Yule Danu teacher pictureYule Danu

I give honor and thanks to the first people of the Patwin, Wintun, and the Miwok. We say, “Oooh, to the teachings, songs and medicine” we share. I honor the land and the people and am blessed to share in the sacred circles that are our homes. I am a Mexican American Indian (Aztec, Apache, Cherokee) and Irish woman. My grandfather’s and grandmother’s peoples lived in Californian and New Mexico before it was part of the United States. My red hair, fair skin and blue eye reflect my Irish heritage where I have a deep connection to the land thru the Mother Danu, whom is the Land, Sea and Sky. I find no conflict in the two paths I walk. In respect and honor, these two paths are not mixed, though they share many similarities.

I am committed to working energy from a place of Love. As a scientist and a witch, I use my knowledge and intuitive understanding of matter, systems, and energy to reach higher and higher states of ecstasy, bonding with the divine in all.
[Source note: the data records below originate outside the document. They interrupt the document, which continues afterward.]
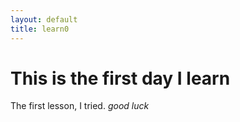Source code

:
 ```yaml
---
layout: default
title: learn0
---
```

This is the first day I learn
=============================

The first lesson, I tried.
*good luck*
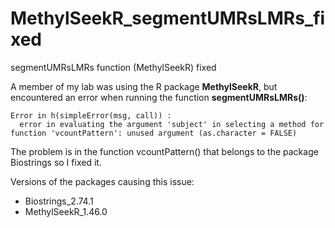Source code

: # MethylSeekR_segmentUMRsLMRs_fixed
segmentUMRsLMRs function (MethylSeekR) fixed

A member of my lab was using the R package **MethylSeekR**, but encountered an error when running the function **segmentUMRsLMRs()**:

```
Error in h(simpleError(msg, call)) :
  error in evaluating the argument 'subject' in selecting a method for function 'vcountPattern': unused argument (as.character = FALSE)
```
The problem is in the function vcountPattern() that belongs to the package Biostrings so I fixed it.

Versions of the packages causing this issue:

- Biostrings_2.74.1
- MethylSeekR_1.46.0
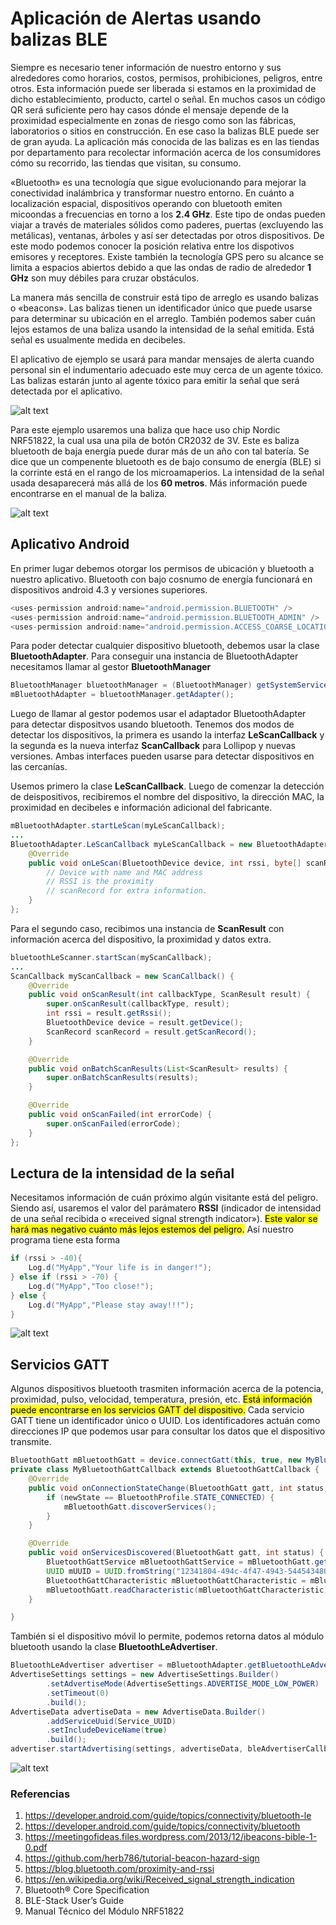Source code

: # Aplicación de Alertas usando balizas BLE  

Siempre es necesario tener información de nuestro entorno y sus alrededores como horarios, costos, permisos, prohibiciones, peligros, entre otros. Esta información puede ser liberada si estamos en la proximidad de dicho establecimiento, producto, cartel o señal. En muchos casos un código QR será suficiente pero hay casos dónde el mensaje depende de la proximidad especialmente en zonas de riesgo como son las fábricas, laboratorios o sitios en construcción. En ese caso la balizas BLE puede ser de gran ayuda. La aplicación más conocida de las balizas es en las tiendas por departamento para recolectar información acerca de los consumidores cómo su recorrido, las tiendas que visitan, su consumo.

«Bluetooth» es una tecnología que sigue evolucionando para mejorar la conectividad inalámbrica y transformar nuestro entorno. En cuánto a localización espacial, dispositivos operando con bluetooth emiten micoondas a frecuencias en torno a los **2.4 GHz**. Este tipo de ondas pueden viajar a través de materiales sólidos como paderes, puertas (excluyendo las metálicas), ventanas, árboles y así ser detectadas por otros dispositivos. De este modo podemos conocer la posición relativa entre los dispotivos emisores y receptores. Existe también la tecnología GPS pero su alcance se limita a espacios abiertos debido a que las ondas de radio de alrededor **1 GHz** son muy débiles para cruzar obstáculos.

La manera más sencilla de construir está tipo de arreglo es usando balizas o «beacons». Las balizas tienen un identificador único que puede usarse para determinar su ubicación en el arreglo. También podemos saber cuán lejos estamos de una baliza usando la intensidad de la señal emitida. Está señal es usualmente medida en decibeles.

El aplicativo de ejemplo se usará para mandar mensajes de alerta cuando personal sin el indumentario adecuado este muy cerca de un agente tóxico. Las balizas estarán junto al agente tóxico para emitir la señal que será detectada por el aplicativo.

![alt text](https://s3-us-west-2.amazonaws.com/py4hacaller/ble-hazard01.jpg)

Para este ejemplo usaremos una baliza que hace uso chip Nordic NRF51822, la cual usa una pila de botón CR2032 de 3V. Este es baliza bluetooth de baja energía puede durar más de un año con tal batería. Se dice que un compenente bluetooth es de bajo consumo de energía (BLE) si la corrinte está en el rango de los microamaperios. La intensidad de la señal usada desaparecerá más allá de los **60 metros**. Más información puede encontrarse en el manual de la baliza.

![alt text](https://s3-us-west-2.amazonaws.com/py4hacaller/ble-beacon.jpg)

## Aplicativo Android
En primer lugar debemos otorgar los permisos de ubicación y bluetooth a nuestro aplicativo. Bluetooth con bajo cosnumo de energía funcionará en dispositivos android 4.3 y versiones superiores.
```java
<uses-permission android:name="android.permission.BLUETOOTH" />
<uses-permission android:name="android.permission.BLUETOOTH_ADMIN" />
<uses-permission android:name="android.permission.ACCESS_COARSE_LOCATION" />
```
Para poder detectar cualquier dispositivo bluetooth, debemos usar la clase **BluetoothAdapter**. Para conseguir una instancia de BluetoothAdapter necesitamos llamar al gestor **BluetoothManager**

```java
BluetoothManager bluetoothManager = (BluetoothManager) getSystemService(Context.BLUETOOTH_SERVICE);
mBluetoothAdapter = bluetoothManager.getAdapter();
```
Luego de llamar al gestor podemos usar el adaptador BluetoothAdapter para detectar dispositvos usando bluetooth. Tenemos dos modos de detectar los dispositivos, la primera es usando la interfaz **LeScanCallback** y la segunda es la nueva interfaz **ScanCallback** para Lollipop y nuevas versiones. Ambas interfaces pueden usarse para detectar dispositivos en las cercanías.

Usemos primero la clase **LeScanCallback**. Luego de comenzar la detección de deispositivos, recibiremos el nombre del dispositivo, la dirección MAC, la proximidad en decibeles e información adicional del fabricante.

```java
mBluetoothAdapter.startLeScan(myLeScanCallback);
...
BluetoothAdapter.LeScanCallback myLeScanCallback = new BluetoothAdapter.LeScanCallback() {
    @Override
    public void onLeScan(BluetoothDevice device, int rssi, byte[] scanRecord) {
        // Device with name and MAC address
        // RSSI is the proximity
        // scanRecord for extra information.
    }
};
```
Para el segundo caso, recibimos una instancia de **ScanResult** con información acerca del dispositivo, la proximidad y datos extra.

```java
bluetoothLeScanner.startScan(myScanCallback);
...
ScanCallback myScanCallback = new ScanCallback() {
    @Override
    public void onScanResult(int callbackType, ScanResult result) {
        super.onScanResult(callbackType, result);
        int rssi = result.getRssi();
        BluetoothDevice device = result.getDevice();
        ScanRecord scanRecord = result.getScanRecord();
    }

    @Override
    public void onBatchScanResults(List<ScanResult> results) {
        super.onBatchScanResults(results);
    }

    @Override
    public void onScanFailed(int errorCode) {
        super.onScanFailed(errorCode);
    }
};
```
## Lectura de la intensidad de la señal
Necesitamos información de cuán próximo algún visitante está del peligro. Siendo así, usaremos el valor del parámatero **RSSI** (indicador de intensidad de una señal recibida o «received signal strength indicator»). <mark>Este valor se hará mas negativo cuánto más lejos estemos del peligro.</mark> Así nuestro programa tiene esta forma

```java
if (rssi > -40){
    Log.d("MyApp","Your life is in danger!");
} else if (rssi > -70) {
    Log.d("MyApp","Too close!");
} else {
    Log.d("MyApp","Please stay away!!!");
}
```

![alt text](https://s3-us-west-2.amazonaws.com/py4hacaller/ble-hazard02.jpg)

## Servicios GATT
Algunos dispositivos bluetooth trasmiten información acerca de la potencia, proximidad, pulso, velocidad, temperatura, presión, etc. <mark>Está información puede encontrarse en los servicios GATT del dispositivo.</mark> Cada servicio GATT tiene un identificador único o UUID. Los identificadores actuán como direcciones IP que podemos usar para consultar los datos que el dispositivo transmite.

```java
BluetoothGatt mBluetoothGatt = device.connectGatt(this, true, new MyBluetoothGattCallback());
private class MyBluetoothGattCallback extends BluetoothGattCallback {
    @Override
    public void onConnectionStateChange(BluetoothGatt gatt, int status, int newState) {
        if (newState == BluetoothProfile.STATE_CONNECTED) {
            mBluetoothGatt.discoverServices();
        }
    }

    @Override
    public void onServicesDiscovered(BluetoothGatt gatt, int status) {
        BluetoothGattService mBluetoothGattService = mBluetoothGatt.getService(mUUID);
        UUID mUUID = UUID.fromString("12341804-494c-4f47-4943-544543480000");
        BluetoothGattCharacteristic mBluetoothGattCharacteristic = mBluetoothGattService.getCharacteristic(mUUID);
        mBluetoothGatt.readCharacteristic(mBluetoothGattCharacteristic);
    }

}
```
También si el dispositivo móvil lo permite, podemos retorna datos al módulo bluetooth usando la clase **BluetoothLeAdvertiser**.

```java
BluetoothLeAdvertiser advertiser = mBluetoothAdapter.getBluetoothLeAdvertiser();
AdvertiseSettings settings = new AdvertiseSettings.Builder()
        .setAdvertiseMode(AdvertiseSettings.ADVERTISE_MODE_LOW_POWER)
        .setTimeout(0)
        .build();
AdvertiseData advertiseData = new AdvertiseData.Builder()
        .addServiceUuid(Service_UUID)
        .setIncludeDeviceName(true)
        .build();
advertiser.startAdvertising(settings, advertiseData, bleAdvertiserCallback);
```
![alt text](https://s3-us-west-2.amazonaws.com/py4hacaller/device-2018-07-21.gif)

### Referencias
1. https://developer.android.com/guide/topics/connectivity/bluetooth-le
2. https://developer.android.com/guide/topics/connectivity/bluetooth
3. https://meetingofideas.files.wordpress.com/2013/12/ibeacons-bible-1-0.pdf
4. https://github.com/herb786/tutorial-beacon-hazard-sign
5. https://blog.bluetooth.com/proximity-and-rssi
6. https://en.wikipedia.org/wiki/Received_signal_strength_indication
7. Bluetooth® Core Specification
8. BLE-Stack User’s Guide
9. Manual Técnico del Módulo NRF51822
I find no conflict between the facts of science and the mystery of magick; instead, I uses this alchemical formula to enhance my abilities to heal, priestess and change consciousness and reality at will.

Having studied since I was 10yrs old and identified as a witch for over 23 yrs, teaching and priestessing are a natural part of my life. That can be to teach classes, priestess community rituals, facilitating full moon rituals, and/or perform rites of passages. Mostly it looks like communing and being of service with those that call. Listening, healing together, and opening to work of Spirit and following the path. Raising my children and now grandchildren in the craft, I enjoy seeing the next generations claiming their power, walking in their beauty and having an innate conviction “that all are sacred”. My fiery passion and loving spirit are contagious; fueling one of my core spiritual commitments: Pass on what we know and let those who come after us outgrow us! For they shall inherit the earth!

I honor the depth, the darkness, the fertility of the descent. May we open to wisdom, may we open to courage, may we emerge, perhaps shaken and cracked open to love. Welcome Inanna, Inanna, Inanna!